● Task statement: Could you show all lines in the entries below that contain the string "placement"?

[Source data]
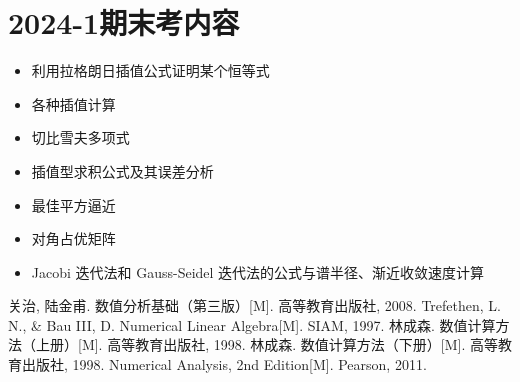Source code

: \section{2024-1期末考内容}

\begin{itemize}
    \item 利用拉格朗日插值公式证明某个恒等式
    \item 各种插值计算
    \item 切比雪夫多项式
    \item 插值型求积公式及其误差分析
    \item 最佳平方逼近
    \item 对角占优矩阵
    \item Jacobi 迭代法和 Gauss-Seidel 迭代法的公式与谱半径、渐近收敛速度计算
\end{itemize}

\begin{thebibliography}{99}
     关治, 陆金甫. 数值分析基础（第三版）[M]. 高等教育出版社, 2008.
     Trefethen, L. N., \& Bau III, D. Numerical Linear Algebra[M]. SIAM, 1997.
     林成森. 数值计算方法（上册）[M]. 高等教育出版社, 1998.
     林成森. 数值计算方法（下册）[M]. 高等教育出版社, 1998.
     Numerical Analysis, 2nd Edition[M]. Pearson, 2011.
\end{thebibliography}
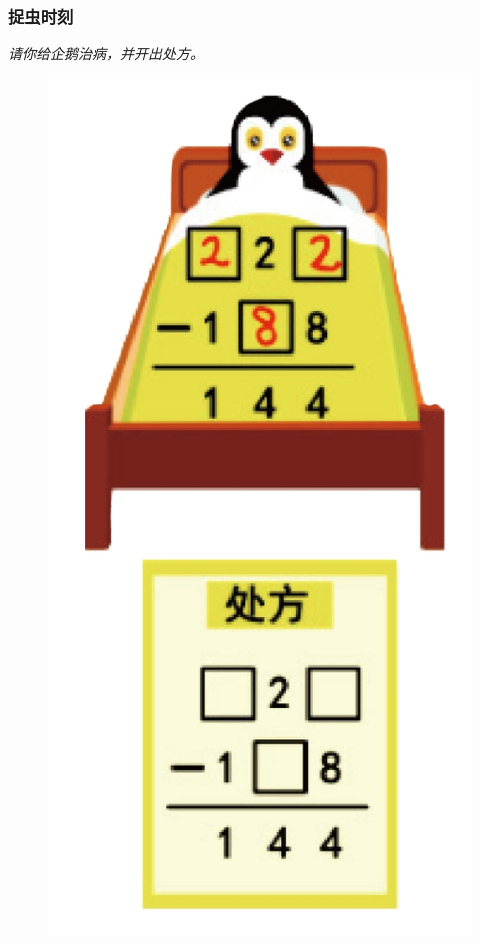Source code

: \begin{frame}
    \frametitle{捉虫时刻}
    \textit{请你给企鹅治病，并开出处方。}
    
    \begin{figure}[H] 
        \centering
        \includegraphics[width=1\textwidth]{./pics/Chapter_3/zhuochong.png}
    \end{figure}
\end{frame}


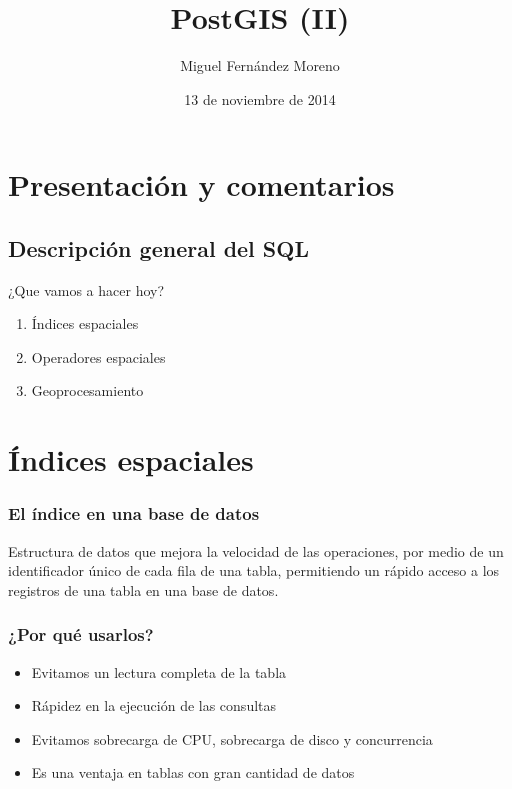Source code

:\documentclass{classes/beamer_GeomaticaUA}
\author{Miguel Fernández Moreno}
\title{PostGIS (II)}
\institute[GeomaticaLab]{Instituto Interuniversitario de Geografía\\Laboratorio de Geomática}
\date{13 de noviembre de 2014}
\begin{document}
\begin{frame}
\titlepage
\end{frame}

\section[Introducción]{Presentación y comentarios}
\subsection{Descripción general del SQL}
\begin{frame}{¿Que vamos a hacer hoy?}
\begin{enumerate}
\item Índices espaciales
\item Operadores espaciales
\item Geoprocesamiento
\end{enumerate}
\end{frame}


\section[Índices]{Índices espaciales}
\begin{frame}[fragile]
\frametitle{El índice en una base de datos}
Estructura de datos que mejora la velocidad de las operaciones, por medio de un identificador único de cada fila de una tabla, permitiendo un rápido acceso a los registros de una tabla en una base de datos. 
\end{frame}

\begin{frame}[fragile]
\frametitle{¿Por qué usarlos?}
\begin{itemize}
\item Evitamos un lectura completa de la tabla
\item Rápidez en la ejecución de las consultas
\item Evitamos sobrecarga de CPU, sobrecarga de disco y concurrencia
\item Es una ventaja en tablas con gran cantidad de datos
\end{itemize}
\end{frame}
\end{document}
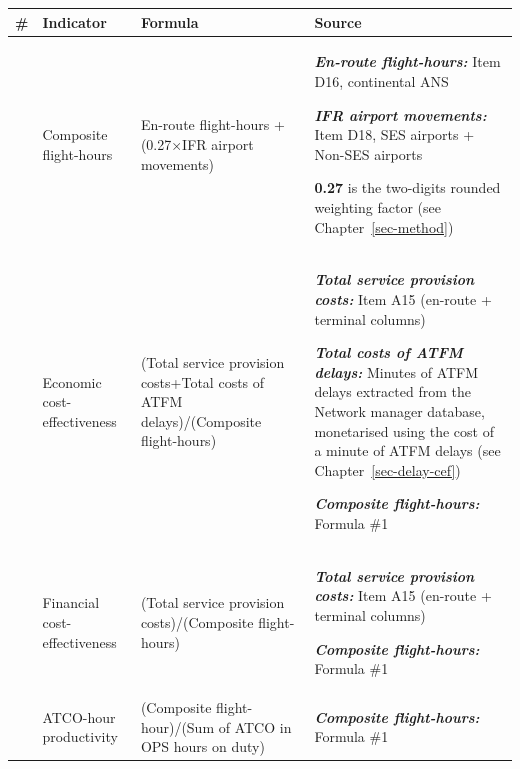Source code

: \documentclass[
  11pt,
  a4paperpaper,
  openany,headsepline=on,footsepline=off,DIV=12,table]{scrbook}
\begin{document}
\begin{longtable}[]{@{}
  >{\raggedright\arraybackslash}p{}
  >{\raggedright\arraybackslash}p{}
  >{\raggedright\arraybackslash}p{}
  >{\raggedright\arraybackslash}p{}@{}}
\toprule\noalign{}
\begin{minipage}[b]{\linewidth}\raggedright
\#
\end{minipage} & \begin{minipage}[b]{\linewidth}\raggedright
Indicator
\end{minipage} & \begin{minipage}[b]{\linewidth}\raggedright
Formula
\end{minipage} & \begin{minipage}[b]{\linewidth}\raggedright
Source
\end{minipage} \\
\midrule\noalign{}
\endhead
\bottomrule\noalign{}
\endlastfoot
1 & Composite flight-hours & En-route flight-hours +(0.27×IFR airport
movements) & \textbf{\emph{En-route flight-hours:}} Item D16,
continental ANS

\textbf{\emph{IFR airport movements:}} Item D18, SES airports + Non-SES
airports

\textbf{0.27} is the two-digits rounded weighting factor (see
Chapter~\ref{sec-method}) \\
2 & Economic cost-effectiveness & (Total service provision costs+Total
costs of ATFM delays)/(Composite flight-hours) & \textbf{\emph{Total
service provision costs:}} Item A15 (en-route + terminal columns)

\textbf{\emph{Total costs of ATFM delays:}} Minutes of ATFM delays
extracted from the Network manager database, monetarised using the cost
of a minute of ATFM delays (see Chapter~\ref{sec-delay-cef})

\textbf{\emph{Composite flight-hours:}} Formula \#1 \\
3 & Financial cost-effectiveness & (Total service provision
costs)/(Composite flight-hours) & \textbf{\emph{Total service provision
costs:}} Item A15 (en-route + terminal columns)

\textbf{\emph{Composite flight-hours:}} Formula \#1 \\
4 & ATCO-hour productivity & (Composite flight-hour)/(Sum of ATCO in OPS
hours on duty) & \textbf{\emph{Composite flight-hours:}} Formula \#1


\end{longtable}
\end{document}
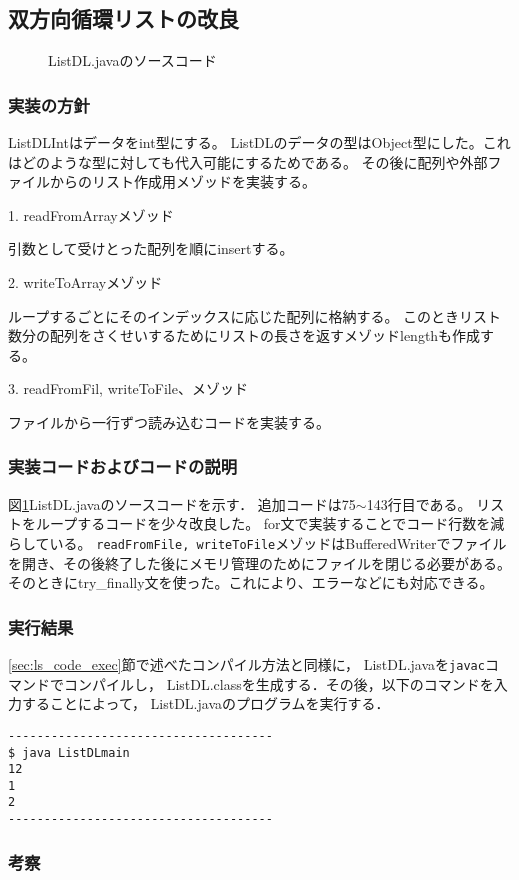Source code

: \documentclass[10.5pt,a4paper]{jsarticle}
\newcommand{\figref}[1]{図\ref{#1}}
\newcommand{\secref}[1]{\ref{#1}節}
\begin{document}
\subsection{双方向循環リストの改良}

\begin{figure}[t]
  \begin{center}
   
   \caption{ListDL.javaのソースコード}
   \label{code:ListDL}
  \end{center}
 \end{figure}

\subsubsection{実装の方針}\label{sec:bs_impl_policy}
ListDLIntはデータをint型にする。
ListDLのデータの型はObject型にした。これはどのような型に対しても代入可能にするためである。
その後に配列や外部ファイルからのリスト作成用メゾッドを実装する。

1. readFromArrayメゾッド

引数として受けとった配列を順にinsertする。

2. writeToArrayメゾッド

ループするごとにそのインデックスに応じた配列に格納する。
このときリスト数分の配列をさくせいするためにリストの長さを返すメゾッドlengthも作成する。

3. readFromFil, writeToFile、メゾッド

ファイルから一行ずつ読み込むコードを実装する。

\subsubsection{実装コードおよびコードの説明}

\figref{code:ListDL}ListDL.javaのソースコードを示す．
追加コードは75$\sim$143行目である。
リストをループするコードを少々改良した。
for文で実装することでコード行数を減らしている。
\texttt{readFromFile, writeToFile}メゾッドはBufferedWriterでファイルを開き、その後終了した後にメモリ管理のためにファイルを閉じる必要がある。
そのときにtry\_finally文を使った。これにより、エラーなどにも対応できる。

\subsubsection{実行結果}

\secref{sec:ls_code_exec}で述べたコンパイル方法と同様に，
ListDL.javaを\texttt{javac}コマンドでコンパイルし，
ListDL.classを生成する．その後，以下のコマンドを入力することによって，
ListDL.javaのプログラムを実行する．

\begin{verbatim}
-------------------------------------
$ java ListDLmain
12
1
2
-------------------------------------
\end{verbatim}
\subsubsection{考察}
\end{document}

* * *

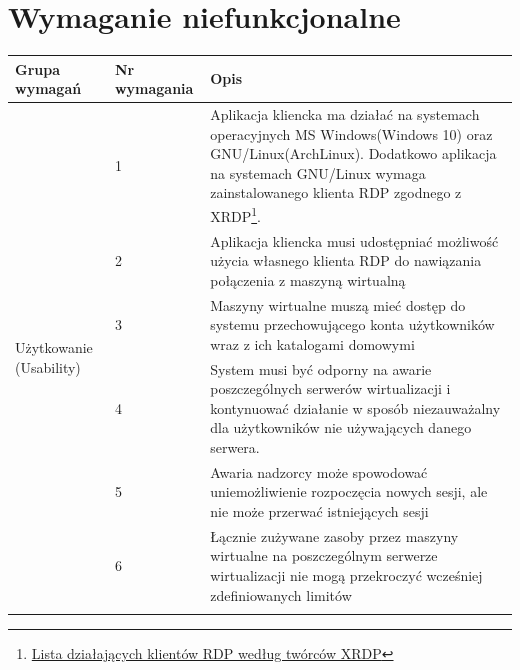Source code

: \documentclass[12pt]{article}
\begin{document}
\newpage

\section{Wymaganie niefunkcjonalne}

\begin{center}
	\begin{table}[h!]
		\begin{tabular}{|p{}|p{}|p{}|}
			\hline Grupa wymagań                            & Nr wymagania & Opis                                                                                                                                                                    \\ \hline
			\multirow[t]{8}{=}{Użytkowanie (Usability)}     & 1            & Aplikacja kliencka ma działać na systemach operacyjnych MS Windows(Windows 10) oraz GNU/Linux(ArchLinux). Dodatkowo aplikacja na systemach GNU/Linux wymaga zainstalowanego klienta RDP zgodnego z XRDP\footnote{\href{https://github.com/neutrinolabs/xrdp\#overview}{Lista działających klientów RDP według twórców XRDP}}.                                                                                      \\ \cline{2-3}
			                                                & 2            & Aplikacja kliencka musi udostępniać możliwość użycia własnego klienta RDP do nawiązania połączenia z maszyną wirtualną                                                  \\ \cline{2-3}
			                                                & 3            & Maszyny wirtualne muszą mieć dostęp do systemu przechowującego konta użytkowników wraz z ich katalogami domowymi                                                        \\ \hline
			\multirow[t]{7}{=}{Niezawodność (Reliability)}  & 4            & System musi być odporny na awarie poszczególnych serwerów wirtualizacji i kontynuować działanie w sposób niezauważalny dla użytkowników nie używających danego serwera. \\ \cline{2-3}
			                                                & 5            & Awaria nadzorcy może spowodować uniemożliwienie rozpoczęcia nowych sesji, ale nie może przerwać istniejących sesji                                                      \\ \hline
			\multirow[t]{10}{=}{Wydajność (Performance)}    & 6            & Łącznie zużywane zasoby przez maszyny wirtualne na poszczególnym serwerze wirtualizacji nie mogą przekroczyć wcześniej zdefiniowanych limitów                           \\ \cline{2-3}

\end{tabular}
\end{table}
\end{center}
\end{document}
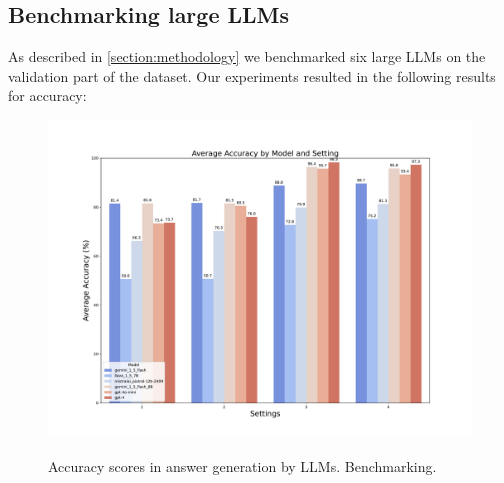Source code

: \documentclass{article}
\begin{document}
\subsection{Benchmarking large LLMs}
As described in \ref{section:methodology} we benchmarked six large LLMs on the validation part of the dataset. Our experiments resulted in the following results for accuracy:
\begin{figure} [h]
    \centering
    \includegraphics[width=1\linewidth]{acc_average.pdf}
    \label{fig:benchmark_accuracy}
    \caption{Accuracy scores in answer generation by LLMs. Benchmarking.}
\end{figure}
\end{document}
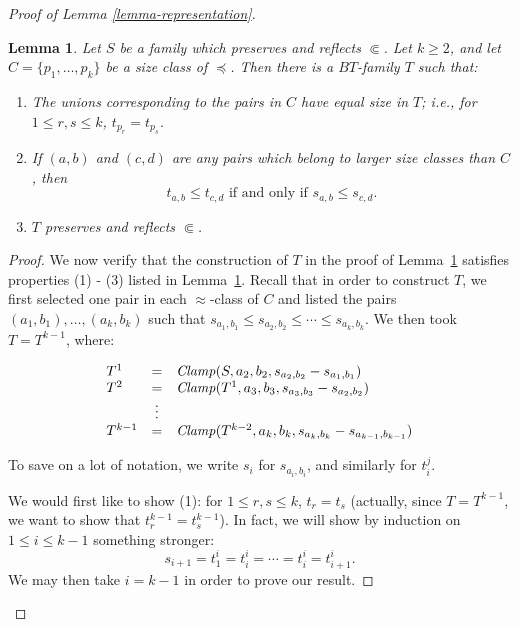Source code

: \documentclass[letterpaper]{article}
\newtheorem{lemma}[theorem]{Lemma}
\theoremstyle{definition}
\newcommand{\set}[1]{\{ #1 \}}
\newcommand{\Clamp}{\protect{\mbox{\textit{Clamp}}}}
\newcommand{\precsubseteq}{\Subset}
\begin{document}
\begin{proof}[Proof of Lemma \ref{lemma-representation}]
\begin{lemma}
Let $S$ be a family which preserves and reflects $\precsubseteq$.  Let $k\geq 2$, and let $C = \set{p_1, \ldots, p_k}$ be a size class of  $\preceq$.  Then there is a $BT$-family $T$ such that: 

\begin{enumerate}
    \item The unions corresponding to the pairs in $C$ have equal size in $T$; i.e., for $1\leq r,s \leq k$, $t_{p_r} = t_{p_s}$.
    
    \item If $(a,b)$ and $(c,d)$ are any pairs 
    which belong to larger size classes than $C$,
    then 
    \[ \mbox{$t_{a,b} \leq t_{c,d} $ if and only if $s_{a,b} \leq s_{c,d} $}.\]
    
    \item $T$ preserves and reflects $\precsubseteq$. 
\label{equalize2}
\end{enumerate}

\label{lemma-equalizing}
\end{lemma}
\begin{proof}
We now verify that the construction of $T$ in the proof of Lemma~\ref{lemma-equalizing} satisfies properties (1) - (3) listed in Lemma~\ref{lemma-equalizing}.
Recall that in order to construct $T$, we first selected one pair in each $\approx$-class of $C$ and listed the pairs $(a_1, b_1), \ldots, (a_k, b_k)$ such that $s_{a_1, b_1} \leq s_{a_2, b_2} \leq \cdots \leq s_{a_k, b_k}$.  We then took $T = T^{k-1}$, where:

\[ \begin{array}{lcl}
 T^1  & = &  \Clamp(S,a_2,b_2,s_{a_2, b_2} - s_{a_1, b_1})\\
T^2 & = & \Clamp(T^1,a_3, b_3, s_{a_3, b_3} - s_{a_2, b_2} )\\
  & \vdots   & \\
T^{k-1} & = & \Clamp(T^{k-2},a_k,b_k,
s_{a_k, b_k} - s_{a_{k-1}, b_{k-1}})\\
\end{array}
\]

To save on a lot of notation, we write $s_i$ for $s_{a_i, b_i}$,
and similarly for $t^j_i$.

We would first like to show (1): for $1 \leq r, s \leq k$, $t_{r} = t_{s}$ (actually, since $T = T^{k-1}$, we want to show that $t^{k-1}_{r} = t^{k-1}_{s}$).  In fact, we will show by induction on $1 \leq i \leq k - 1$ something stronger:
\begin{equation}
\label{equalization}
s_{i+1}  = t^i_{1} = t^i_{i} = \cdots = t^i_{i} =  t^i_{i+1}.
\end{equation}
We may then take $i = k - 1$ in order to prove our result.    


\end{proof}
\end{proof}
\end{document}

---

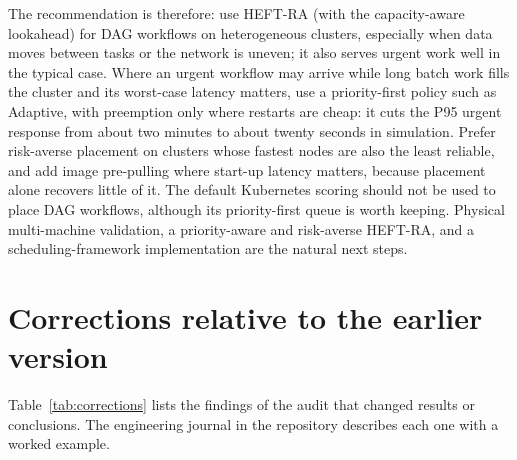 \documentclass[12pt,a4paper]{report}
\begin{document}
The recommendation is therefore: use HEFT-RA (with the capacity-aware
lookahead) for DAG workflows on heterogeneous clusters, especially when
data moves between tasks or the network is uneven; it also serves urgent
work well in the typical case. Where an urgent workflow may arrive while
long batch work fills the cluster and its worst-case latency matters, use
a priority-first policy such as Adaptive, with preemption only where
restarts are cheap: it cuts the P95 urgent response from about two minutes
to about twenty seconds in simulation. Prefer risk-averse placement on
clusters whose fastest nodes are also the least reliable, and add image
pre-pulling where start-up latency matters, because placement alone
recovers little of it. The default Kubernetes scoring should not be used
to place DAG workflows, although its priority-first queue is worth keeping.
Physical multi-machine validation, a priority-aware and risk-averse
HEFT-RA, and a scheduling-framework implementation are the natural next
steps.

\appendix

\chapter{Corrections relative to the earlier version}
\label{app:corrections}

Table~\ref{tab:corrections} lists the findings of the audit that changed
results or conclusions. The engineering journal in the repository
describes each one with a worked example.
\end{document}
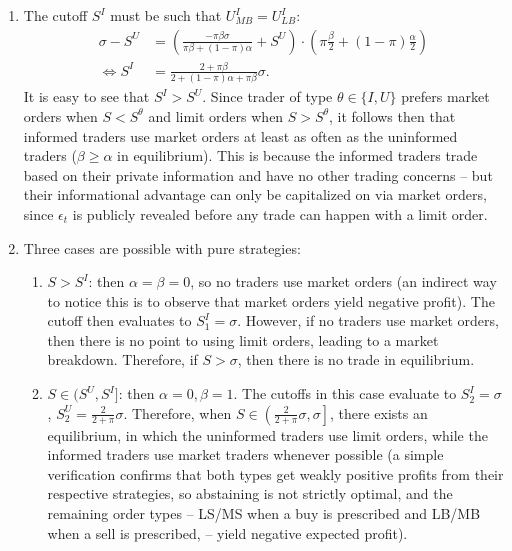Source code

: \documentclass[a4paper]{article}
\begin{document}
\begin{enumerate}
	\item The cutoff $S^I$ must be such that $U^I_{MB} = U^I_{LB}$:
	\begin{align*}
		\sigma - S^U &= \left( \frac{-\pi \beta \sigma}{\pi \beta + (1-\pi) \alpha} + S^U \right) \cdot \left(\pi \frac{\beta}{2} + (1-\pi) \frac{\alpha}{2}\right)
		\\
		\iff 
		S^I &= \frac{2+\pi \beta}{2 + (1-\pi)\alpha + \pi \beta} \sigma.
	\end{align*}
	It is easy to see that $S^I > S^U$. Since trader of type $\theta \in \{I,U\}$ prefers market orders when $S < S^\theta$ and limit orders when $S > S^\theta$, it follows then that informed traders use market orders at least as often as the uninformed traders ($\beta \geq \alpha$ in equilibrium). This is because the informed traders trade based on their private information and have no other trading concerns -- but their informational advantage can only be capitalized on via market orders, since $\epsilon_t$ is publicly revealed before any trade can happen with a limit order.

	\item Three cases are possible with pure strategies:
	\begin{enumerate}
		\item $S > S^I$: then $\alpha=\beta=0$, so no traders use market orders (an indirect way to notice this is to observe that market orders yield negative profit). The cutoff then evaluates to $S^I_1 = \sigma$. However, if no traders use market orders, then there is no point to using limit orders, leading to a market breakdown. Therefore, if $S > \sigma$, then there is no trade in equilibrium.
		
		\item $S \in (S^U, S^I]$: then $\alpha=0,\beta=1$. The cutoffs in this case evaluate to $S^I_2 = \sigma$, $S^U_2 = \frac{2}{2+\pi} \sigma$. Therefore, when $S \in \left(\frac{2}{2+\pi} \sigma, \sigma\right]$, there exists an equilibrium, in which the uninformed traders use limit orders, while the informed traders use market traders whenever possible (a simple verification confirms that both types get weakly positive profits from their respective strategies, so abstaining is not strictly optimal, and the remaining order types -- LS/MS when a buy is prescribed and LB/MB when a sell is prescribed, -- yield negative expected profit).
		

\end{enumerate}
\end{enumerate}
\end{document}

● Task response:
to about twenty seconds in simulation. Prefer risk-averse placement on
pre-pulling where start-up latency matters, because placement alone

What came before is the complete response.